Project Summary / Abstract Neuroendocrine tumors (NETs) that are clinically and pathologically similar display significant differences in disease progression, therapeutic response, and overall survival. The limited accuracy of current prognostic biomarkers is a major unmet clinical need, particularly in a tumor type rapidly rising in prevalence and incidence.

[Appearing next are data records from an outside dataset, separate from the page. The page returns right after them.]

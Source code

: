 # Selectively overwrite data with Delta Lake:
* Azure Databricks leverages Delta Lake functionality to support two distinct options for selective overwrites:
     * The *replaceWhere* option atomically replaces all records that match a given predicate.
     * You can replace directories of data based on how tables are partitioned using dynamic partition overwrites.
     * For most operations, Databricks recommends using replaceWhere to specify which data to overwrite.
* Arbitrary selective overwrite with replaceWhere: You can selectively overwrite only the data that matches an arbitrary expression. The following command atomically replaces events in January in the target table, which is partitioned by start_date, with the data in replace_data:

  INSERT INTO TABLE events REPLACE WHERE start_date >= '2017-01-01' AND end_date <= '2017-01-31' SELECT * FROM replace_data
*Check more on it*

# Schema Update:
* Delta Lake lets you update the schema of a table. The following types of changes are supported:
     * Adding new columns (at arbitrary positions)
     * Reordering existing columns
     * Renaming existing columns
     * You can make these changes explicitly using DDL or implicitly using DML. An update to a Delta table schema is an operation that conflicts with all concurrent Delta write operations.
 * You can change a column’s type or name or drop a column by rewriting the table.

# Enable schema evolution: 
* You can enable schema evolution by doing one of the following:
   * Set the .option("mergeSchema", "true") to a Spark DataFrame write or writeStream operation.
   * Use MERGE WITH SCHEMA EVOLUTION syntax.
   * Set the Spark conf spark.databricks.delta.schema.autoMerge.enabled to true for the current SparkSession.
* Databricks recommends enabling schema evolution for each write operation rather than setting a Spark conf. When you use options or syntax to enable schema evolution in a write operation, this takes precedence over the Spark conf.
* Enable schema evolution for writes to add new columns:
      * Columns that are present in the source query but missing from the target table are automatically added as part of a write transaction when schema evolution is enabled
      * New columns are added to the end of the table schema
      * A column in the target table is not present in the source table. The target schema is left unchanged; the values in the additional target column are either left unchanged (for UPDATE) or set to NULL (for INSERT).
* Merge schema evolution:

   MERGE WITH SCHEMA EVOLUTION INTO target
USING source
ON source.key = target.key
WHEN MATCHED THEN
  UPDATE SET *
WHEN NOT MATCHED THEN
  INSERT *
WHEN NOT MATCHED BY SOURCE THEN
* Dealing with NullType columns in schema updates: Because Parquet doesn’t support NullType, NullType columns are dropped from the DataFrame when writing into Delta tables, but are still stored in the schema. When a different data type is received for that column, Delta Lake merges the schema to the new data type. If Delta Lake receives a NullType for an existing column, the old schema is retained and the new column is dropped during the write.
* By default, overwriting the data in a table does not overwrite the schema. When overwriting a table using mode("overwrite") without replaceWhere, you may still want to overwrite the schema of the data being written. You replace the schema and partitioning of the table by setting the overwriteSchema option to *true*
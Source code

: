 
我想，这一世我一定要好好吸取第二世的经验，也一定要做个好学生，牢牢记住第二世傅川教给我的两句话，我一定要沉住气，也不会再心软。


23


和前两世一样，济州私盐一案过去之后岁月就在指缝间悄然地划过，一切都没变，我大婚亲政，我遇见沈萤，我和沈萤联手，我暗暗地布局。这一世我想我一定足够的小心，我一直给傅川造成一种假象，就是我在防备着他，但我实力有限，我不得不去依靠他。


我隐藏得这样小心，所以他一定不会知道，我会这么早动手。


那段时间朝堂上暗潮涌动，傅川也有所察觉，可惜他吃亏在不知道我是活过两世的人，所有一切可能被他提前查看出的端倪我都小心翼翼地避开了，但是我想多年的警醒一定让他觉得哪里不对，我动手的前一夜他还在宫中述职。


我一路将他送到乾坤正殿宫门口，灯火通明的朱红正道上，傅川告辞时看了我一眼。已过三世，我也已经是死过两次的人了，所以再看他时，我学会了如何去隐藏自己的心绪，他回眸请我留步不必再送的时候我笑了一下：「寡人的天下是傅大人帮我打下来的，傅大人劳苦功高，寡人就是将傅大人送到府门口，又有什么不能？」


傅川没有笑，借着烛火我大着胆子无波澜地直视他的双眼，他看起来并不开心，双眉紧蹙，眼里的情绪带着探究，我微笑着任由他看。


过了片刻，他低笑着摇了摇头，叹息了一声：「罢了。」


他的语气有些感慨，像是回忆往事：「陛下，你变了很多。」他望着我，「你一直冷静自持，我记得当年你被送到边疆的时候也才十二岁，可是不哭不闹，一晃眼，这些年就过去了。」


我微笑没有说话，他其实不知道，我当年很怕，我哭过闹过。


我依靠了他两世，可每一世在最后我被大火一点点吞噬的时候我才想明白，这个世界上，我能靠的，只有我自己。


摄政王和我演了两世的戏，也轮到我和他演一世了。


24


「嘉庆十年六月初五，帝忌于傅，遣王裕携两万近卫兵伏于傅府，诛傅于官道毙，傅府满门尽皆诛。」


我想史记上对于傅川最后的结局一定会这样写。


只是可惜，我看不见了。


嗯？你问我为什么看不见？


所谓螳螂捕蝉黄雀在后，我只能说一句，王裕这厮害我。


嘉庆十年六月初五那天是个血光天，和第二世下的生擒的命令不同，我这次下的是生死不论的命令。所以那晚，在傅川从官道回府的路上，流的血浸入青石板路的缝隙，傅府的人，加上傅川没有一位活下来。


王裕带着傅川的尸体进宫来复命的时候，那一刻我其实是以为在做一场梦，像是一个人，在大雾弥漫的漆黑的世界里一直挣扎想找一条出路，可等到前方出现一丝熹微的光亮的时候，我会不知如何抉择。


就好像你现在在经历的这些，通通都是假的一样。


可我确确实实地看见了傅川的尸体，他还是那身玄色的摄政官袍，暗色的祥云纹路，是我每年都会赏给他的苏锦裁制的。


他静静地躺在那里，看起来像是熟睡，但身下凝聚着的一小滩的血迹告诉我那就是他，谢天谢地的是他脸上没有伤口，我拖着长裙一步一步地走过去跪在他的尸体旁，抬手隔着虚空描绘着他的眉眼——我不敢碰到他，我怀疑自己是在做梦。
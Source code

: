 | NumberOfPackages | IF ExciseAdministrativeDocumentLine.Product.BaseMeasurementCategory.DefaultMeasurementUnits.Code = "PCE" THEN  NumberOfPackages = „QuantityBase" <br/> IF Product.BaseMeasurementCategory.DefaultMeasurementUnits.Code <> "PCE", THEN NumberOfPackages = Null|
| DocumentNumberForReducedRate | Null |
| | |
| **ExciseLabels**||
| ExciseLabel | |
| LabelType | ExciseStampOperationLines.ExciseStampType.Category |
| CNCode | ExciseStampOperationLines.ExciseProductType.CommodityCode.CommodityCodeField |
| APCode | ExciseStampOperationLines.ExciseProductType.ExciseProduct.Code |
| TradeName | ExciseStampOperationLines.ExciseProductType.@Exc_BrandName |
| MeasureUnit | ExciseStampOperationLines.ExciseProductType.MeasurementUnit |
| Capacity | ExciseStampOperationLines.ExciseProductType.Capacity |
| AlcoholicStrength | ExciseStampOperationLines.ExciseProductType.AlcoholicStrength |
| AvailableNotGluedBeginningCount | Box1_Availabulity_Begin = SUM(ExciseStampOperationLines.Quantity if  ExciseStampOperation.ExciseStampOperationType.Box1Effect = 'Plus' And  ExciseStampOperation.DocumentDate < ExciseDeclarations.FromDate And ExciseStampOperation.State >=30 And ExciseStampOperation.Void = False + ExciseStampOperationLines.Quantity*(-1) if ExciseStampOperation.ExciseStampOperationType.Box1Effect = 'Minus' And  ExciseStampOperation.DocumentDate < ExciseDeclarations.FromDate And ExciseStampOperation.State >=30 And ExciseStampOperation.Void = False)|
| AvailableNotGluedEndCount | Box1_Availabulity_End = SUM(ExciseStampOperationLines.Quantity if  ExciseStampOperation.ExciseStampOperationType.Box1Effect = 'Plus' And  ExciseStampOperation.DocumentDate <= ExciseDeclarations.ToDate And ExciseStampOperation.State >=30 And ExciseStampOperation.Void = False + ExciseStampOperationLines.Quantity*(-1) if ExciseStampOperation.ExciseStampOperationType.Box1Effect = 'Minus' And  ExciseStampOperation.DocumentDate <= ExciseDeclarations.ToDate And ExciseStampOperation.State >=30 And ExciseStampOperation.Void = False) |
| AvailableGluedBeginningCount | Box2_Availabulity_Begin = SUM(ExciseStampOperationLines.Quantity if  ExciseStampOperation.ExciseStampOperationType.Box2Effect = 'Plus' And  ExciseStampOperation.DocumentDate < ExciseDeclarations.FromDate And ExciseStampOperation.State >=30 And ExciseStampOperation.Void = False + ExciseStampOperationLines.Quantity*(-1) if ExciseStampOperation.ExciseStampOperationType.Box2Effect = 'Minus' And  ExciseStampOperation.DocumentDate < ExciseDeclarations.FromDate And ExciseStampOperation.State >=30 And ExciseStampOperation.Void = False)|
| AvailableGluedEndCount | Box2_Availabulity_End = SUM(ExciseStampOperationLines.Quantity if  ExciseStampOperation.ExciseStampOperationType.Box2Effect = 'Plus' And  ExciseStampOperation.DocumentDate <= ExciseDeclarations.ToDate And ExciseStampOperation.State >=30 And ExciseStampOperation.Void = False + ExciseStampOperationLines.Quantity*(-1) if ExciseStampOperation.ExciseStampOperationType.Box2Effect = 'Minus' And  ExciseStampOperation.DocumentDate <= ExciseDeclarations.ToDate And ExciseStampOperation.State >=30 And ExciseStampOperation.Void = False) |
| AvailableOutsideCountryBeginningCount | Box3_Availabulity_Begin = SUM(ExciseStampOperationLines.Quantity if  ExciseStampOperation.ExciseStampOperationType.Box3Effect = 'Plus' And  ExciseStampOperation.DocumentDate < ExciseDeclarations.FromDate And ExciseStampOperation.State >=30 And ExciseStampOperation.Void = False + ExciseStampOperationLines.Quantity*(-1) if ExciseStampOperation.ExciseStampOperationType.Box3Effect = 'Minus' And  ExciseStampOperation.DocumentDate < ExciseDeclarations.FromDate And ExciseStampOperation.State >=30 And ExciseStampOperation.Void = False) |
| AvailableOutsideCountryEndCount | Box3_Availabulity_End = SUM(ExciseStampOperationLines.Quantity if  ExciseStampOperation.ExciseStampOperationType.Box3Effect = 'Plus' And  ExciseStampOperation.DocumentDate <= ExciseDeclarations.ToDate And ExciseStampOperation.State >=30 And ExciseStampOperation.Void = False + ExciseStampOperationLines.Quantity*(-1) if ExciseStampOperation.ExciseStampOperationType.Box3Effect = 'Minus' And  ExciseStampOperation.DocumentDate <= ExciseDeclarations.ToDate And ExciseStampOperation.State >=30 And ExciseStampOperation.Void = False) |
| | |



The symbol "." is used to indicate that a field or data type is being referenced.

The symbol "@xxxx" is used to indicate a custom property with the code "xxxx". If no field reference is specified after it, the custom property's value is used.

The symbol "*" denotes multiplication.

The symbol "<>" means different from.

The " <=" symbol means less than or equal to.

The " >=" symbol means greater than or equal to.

While genetic drivers have been identified, these genetic alterations are limited to cancer cells and do not provide a systematic assessment of information encoded within the intact tumor microenvironment (TME), including the role of the tumor architecture and the spatially organized immunological processes. For example, while emerging

evidence proposes a key role for tumor-associated macrophages (TAMs) in orchestrating an immunosuppressive TME, patient-specific factors that mediate cell-to-cell interactions and localized chemokine and cytokine signaling in NETs are currently unknown. To address this knowledge gap, work from our group on

single-cell transcriptomic profiling of NETs has established that TAMs display an adverse continuum of cell states (i.e. not separated into the historical M1 or M2 groupings), while expressing tumor-specific chemokines and cytokines involved in regulating key immune pathways. Our findings highlight the significant heterogeneity within

the myeloid compartments of NETs, particularly TAMs, and may offer potential promising targets for prognosis and therapy. However, unlocking this potential requires the systematic understanding of the spatial distributions and interactions of these different macrophage cell populations with both the cancer cell and lymphoid cell

populations, which together - as a multi-cellular system - dictate immunosuppression or activation. These intricate spatial insights are still majorly lacking and obtaining them is only recently possible with the advent of new spatial technologies. To understand the underlying processes that drive NET progression, as well as reveal

potential therapeutic vulnerabilities, we will test our hypothesis across two mutually reinforcing aims. In Aim 1, we will identify the exact spatial composition, architecture and cellular crosstalk of the tumor and TME of archival NETs and connect the obtained information with macrophage-centric signaling and processes. In Aim 2, we will

determine if systematic spatial distributions and interactions of the macrophage cell populations and NET- specific chemokine profiles are associated with disease outcomes in NETs. The successful implementation of the proposed studies could provide innovative and data-driven insights into complex macrophage biology and

concurrently establish high-dimensional profiling of the TME as clinical biomarkers, thereby transforming prognostic stratification and clinical management for patients with NETs and potentially identifying novel druggable targets within the tumor as a whole.